Start of MATERIAL PROVIDED
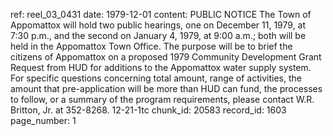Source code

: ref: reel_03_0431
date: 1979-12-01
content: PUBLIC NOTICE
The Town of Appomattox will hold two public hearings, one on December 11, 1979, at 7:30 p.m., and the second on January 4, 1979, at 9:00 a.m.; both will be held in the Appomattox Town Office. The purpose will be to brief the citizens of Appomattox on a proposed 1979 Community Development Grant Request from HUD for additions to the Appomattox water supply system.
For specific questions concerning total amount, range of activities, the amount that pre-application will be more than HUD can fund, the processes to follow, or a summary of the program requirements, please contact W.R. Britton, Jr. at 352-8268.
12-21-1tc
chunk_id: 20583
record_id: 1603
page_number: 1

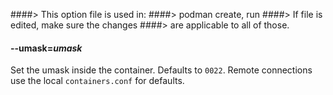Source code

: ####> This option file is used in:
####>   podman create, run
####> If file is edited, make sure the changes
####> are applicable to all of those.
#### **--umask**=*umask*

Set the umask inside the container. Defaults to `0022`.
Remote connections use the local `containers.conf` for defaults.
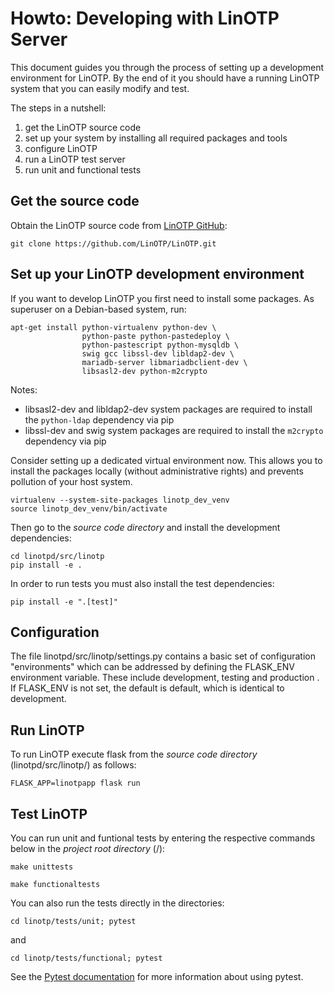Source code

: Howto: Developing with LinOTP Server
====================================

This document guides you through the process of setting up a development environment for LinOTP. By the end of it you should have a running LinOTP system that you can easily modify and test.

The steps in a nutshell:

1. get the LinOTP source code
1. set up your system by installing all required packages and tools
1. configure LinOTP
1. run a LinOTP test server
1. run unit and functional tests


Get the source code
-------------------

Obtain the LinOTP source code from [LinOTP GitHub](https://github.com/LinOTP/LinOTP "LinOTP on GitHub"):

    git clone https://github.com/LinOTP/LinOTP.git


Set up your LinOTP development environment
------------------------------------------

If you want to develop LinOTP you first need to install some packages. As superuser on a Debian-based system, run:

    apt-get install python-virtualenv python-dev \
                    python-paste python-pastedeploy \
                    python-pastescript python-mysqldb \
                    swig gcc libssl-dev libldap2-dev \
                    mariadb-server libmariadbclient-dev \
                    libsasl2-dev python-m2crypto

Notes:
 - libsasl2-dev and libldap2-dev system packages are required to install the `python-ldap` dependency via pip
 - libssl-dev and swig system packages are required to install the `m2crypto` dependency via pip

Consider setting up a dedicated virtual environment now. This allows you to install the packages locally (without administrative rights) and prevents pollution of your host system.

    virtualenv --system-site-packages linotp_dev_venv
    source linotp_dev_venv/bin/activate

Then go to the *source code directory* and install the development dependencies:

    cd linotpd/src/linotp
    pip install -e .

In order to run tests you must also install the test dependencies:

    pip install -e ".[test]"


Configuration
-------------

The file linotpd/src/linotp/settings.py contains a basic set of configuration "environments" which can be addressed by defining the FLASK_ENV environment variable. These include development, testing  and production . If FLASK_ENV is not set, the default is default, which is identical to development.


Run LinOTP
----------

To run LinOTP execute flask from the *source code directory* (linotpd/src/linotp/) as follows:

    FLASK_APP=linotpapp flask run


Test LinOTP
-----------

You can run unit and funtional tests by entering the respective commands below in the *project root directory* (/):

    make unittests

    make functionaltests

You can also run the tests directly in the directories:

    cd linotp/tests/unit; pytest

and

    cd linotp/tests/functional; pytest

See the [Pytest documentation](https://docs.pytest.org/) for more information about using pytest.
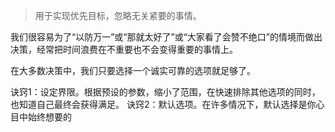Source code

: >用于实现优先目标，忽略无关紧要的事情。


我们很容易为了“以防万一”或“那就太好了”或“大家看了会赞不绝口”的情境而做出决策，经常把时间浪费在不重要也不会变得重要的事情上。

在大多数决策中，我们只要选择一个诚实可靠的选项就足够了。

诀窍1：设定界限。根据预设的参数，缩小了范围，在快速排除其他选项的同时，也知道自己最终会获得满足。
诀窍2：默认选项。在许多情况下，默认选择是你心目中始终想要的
End of MATERIAL PROVIDED
Start of MATERIAL PROVIDED
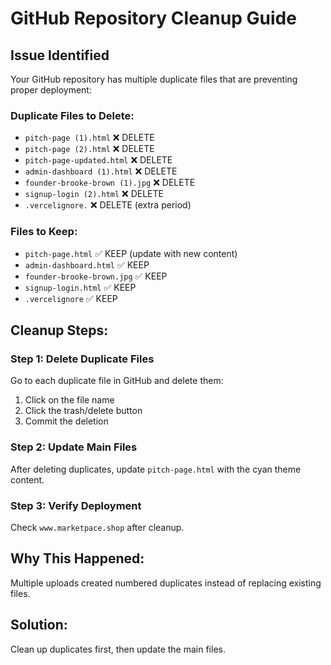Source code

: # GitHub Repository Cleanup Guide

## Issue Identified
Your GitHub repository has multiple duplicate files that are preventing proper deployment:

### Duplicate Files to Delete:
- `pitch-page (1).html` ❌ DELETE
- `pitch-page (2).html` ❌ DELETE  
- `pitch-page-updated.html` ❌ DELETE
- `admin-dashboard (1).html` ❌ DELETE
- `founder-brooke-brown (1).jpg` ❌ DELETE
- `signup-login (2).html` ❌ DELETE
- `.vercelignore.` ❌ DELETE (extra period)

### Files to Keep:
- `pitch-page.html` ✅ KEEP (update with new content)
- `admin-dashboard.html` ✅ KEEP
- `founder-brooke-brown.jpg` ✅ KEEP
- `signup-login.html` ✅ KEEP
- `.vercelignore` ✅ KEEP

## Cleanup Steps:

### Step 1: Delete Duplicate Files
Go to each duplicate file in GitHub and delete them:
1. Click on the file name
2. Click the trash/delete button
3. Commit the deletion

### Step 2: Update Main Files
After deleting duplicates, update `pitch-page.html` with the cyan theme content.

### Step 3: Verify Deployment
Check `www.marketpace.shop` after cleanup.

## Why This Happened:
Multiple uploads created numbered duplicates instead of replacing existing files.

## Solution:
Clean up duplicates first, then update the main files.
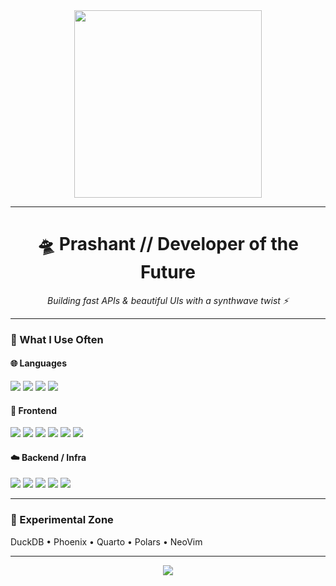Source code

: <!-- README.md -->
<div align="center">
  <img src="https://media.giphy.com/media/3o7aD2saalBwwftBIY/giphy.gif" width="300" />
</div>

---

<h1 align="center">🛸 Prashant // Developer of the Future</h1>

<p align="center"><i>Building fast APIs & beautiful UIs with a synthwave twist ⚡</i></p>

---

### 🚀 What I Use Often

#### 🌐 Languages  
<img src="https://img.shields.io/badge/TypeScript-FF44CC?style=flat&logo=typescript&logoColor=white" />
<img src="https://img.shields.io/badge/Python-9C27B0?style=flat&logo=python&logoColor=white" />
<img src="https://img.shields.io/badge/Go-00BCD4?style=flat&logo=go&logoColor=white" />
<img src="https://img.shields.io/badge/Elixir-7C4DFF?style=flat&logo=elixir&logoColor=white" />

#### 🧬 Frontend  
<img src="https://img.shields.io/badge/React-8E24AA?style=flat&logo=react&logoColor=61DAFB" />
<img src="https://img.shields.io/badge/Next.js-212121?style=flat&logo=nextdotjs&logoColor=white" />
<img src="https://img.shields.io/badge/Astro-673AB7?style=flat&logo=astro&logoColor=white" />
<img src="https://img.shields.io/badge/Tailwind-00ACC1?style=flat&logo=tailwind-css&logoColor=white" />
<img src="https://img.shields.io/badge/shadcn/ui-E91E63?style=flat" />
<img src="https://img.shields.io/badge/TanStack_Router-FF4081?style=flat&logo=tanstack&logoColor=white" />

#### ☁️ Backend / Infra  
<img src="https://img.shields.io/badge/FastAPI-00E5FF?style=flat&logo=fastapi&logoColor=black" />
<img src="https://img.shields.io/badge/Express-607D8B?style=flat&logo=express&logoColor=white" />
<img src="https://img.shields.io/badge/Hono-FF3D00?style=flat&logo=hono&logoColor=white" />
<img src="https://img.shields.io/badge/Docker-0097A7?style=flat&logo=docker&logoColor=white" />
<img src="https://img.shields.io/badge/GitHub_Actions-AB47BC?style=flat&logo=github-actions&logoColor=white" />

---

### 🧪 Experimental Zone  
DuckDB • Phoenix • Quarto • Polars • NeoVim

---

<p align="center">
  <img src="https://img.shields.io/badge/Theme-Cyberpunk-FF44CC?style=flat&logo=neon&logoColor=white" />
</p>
End of MATERIAL PROVIDED
* [WORK ITEM]
Without the pictures, set down the lines above from the line with "### Files to" up to and including the line with "#### 🌐 Languages" exactly as they stand.

* [WRITTEN ANSWER]
### Files to Keep:
- `pitch-page.html` ✅ KEEP (update with new content)
- `admin-dashboard.html` ✅ KEEP
- `founder-brooke-brown.jpg` ✅ KEEP
- `signup-login.html` ✅ KEEP
- `.vercelignore` ✅ KEEP

## Cleanup Steps:

### Step 1: Delete Duplicate Files
Go to each duplicate file in GitHub and delete them:
1. Click on the file name
2. Click the trash/delete button
3. Commit the deletion

### Step 2: Update Main Files
After deleting duplicates, update `pitch-page.html` with the cyan theme content.

### Step 3: Verify Deployment
Check `www.marketpace.shop` after cleanup.

## Why This Happened:
Multiple uploads created numbered duplicates instead of replacing existing files.

## Solution:
Clean up duplicates first, then update the main files.
Source code

: <!-- README.md -->
<div align="center">
  <img src="https://media.giphy.com/media/3o7aD2saalBwwftBIY/giphy.gif" width="300" />
</div>

---

<h1 align="center">🛸 Prashant // Developer of the Future</h1>

<p align="center"><i>Building fast APIs & beautiful UIs with a synthwave twist ⚡</i></p>

---

### 🚀 What I Use Often

#### 🌐 Languages  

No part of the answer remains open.